• **About this task**: Should a line in the entries below contain "ήσασαι", return that line.

• **Source data**:
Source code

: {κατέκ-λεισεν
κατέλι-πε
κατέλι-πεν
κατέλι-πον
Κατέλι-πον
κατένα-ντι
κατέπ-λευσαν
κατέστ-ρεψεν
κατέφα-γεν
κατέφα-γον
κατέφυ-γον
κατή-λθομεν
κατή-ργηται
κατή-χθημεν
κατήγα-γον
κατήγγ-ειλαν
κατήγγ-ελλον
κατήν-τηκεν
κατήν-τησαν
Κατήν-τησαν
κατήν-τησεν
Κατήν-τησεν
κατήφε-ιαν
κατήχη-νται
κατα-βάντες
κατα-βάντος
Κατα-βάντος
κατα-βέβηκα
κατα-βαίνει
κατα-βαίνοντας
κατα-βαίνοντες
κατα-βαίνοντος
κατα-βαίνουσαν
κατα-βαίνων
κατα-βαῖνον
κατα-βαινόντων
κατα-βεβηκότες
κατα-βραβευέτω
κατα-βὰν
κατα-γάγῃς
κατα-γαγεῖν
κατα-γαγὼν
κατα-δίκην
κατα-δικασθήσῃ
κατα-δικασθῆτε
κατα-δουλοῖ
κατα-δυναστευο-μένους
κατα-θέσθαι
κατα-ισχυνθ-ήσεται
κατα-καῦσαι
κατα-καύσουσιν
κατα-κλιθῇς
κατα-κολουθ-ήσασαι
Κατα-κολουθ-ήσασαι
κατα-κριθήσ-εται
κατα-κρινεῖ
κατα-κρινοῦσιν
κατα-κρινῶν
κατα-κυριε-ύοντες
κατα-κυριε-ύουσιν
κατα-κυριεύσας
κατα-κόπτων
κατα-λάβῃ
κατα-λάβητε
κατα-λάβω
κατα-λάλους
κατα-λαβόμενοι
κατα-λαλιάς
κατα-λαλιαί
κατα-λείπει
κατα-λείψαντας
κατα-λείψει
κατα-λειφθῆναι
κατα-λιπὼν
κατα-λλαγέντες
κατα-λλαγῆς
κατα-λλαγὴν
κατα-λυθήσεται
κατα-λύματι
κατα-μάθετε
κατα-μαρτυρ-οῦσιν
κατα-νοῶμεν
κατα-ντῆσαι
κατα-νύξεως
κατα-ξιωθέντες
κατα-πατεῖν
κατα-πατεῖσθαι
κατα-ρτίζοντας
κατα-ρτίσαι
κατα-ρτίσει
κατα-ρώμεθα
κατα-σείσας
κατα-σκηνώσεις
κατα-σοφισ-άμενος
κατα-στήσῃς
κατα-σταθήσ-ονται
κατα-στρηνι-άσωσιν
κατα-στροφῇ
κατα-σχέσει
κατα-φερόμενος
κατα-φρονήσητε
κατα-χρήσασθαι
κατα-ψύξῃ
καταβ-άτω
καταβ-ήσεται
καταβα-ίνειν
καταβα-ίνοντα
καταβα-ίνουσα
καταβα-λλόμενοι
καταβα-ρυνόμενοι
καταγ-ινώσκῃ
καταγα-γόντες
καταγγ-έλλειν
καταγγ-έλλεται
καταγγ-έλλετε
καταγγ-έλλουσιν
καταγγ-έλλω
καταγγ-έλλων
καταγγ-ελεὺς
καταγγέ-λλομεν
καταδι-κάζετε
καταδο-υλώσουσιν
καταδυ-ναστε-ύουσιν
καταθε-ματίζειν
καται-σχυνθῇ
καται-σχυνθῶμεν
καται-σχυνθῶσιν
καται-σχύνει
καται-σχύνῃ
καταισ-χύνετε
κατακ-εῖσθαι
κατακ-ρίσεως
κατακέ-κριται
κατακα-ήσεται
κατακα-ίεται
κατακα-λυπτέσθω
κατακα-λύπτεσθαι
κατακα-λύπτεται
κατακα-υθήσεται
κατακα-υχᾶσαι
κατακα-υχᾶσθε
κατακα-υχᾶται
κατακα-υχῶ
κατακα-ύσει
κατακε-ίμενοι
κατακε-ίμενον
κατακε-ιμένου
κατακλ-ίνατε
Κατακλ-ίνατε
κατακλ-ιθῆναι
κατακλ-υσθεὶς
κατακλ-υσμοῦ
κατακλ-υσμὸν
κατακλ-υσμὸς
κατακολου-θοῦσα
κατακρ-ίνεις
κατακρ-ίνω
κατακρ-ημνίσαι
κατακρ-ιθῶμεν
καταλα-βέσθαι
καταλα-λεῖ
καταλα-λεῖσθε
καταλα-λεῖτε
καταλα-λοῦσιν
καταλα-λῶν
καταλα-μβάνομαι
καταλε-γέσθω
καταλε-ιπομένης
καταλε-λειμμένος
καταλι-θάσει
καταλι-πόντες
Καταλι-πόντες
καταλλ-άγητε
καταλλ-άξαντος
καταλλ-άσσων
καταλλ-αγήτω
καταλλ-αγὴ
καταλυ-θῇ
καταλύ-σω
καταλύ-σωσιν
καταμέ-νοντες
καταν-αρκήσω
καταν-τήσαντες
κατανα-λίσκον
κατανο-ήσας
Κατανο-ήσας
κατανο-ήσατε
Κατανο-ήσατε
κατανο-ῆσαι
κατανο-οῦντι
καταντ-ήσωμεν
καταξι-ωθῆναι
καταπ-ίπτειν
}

• **Output**:
κατα-κολουθ-ήσασαι
Κατα-κολουθ-ήσασαι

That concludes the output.